Tornano ad alzarsi i toni del protezionismo negli Stati Uniti. Il presidente Donald Trump ha annunciato un nuovo pacchetto di dazi che colpisce duramente i prodotti provenienti dalla Cina e, in parte, anche dall’Unione Europea. Le sue dichiarazioni hanno immediatamente scatenato reazioni sui mercati globali, con le principali Borse europee – tra cui Milano, Francoforte e Parigi – che hanno chiuso in forte calo.
Nel corso di un comizio tenuto in Ohio, Trump ha ribadito l’intenzione di “proteggere l’industria americana” da quella che ha definito “una concorrenza sleale e predatoria”. Ha annunciato un aumento generalizzato dei dazi doganali sui prodotti tecnologici e industriali cinesi, oltre a misure simili per alcune categorie di beni europei, tra cui l’acciaio, l’automotive e l’agroalimentare.
La Cina ha definito le parole di Trump “un attacco diretto alla cooperazione commerciale globale” e ha minacciato contromisure simmetriche. L’Unione Europea, da parte sua, ha espresso preoccupazione e ha chiesto un immediato confronto diplomatico per evitare una nuova guerra commerciale che potrebbe danneggiare gravemente le economie di entrambe le sponde dell’Atlantico.
Anche l’Organizzazione Mondiale del Commercio (WTO) è intervenuta, sottolineando che azioni unilaterali come queste rischiano di compromettere le regole del libero scambio e di aumentare l’instabilità a livello globale.
L’annuncio ha avuto effetti immediati: Piazza Affari ha perso il 6,5%, mentre gli indici DAX di Francoforte e CAC di Parigi hanno chiuso con cali superiori al 5%. Anche Wall Street ha aperto in flessione, segno che l’incertezza si sta diffondendo anche tra gli investitori americani. In rialzo, invece, il prezzo dell’oro, tradizionale bene rifugio nei momenti di crisi.
I dazi sono tasse imposte sui prodotti importati, e quando vengono alzati in modo massiccio, possono generare ritorsioni, aumenti dei prezzi, rallentamento degli scambi commerciali e perdita di posti di lavoro nei settori più colpiti. L’eventualità di una nuova guerra commerciale, simile a quella vissuta tra il 2018 e il 2019, desta forti preoccupazioni, soprattutto in un momento in cui l’economia globale cerca stabilità dopo la pandemia e l’instabilità geopolitica.
Si tratta di tasse che uno Stato applica sui prodotti che arrivano dall’estero. Servono a rendere quei prodotti più costosi, con l’obiettivo di spingere i consumatori a comprare beni “fatti in casa”, ovvero nazionali. Quando però vengono usati come strumento politico, come sta facendo Trump, possono scatenare una sorta di guerra economica tra Paesi: ognuno risponde ai dazi con altri dazi, danneggiando il commercio globale.

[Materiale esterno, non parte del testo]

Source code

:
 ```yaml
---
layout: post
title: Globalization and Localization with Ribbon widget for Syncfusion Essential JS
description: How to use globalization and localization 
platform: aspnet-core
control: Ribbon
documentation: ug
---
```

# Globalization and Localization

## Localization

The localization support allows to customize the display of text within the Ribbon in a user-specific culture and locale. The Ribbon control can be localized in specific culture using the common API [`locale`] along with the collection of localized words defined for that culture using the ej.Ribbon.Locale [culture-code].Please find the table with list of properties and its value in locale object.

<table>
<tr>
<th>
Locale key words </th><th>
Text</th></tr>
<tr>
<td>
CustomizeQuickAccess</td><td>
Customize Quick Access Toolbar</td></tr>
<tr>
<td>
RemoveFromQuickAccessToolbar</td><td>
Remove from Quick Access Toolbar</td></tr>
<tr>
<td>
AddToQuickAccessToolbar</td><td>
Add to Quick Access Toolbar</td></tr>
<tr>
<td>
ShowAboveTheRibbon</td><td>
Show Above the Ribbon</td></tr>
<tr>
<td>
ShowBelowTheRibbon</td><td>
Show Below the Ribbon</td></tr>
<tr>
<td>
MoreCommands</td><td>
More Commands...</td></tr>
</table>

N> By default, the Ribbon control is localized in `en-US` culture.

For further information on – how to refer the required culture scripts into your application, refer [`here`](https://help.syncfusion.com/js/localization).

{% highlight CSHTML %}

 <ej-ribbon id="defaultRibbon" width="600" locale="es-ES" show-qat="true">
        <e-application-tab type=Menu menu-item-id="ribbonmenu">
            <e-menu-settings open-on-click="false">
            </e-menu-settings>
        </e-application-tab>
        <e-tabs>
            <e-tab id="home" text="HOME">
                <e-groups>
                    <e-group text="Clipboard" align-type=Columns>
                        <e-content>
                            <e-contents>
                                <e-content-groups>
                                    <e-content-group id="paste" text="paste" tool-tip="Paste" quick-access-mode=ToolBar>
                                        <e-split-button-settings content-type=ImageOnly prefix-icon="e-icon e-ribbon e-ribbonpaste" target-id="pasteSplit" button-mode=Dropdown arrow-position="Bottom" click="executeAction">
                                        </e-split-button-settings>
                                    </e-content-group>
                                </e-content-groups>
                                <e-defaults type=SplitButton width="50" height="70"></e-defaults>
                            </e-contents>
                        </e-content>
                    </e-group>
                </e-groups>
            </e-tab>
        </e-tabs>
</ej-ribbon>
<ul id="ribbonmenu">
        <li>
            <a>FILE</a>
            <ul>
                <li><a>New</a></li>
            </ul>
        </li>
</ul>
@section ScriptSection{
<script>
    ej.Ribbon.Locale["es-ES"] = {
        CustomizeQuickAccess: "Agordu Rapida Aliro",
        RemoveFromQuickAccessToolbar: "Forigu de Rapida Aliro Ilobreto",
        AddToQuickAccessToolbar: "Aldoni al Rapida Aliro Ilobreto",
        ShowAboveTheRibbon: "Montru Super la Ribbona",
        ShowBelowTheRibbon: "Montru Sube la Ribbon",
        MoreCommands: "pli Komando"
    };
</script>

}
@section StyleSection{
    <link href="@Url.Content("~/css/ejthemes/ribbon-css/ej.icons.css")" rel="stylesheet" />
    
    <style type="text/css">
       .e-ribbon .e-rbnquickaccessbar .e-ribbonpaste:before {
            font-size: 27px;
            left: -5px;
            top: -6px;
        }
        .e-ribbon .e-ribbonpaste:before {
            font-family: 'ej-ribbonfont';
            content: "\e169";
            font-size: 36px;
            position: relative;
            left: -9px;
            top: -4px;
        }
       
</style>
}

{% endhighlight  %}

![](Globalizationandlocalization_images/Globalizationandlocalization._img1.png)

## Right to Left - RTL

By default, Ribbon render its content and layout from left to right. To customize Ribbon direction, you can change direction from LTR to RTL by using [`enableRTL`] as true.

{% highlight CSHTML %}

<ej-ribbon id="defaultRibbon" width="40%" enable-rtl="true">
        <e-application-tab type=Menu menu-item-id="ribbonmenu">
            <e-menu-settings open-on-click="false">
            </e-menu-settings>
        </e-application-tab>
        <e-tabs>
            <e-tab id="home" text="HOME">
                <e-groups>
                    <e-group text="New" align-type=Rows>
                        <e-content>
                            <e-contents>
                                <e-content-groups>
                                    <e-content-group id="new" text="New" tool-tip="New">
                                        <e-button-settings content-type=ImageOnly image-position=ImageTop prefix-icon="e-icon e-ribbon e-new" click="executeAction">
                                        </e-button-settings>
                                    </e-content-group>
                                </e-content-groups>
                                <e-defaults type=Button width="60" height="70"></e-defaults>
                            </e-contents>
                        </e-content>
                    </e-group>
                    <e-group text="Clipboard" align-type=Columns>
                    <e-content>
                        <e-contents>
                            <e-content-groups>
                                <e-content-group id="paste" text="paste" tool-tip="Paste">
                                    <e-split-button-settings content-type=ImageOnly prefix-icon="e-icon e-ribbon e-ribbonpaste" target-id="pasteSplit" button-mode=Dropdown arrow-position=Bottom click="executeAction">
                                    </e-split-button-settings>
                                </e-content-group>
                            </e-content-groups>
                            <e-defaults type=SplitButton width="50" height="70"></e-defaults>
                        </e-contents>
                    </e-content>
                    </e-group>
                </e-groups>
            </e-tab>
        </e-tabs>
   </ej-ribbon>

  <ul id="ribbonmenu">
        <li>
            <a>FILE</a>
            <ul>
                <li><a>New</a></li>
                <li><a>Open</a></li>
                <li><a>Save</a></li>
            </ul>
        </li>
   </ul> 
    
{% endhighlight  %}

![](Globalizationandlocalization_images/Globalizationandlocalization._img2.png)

Per esempio, se gli Stati Uniti mettono dazi sul formaggio europeo, quel prodotto diventerà più caro negli USA e sarà venduto di meno. Risultato: i produttori italiani, francesi, olandesi vendono meno, guadagnano meno e rischiano di perdere clienti o lavoro.
L’Italia potrebbe essere particolarmente colpita in alcuni settori chiave dell’export:
Agroalimentare: vini, formaggi, pasta e olio sono tra i prodotti italiani più amati all’estero, soprattutto negli Stati Uniti. I dazi potrebbero farne salire il prezzo e rendere meno competitivi i produttori italiani.
Automotive: se venissero colpiti i componenti o le auto esportate, ci sarebbero ripercussioni per grandi aziende come Ferrari, Lamborghini, e per tutta la filiera dei pezzi di ricambio.
Moda e lusso: anche se il settore resiste bene, tasse sull’importazione di abbigliamento e accessori made in Italy potrebbero danneggiare marchi storici e artigiani.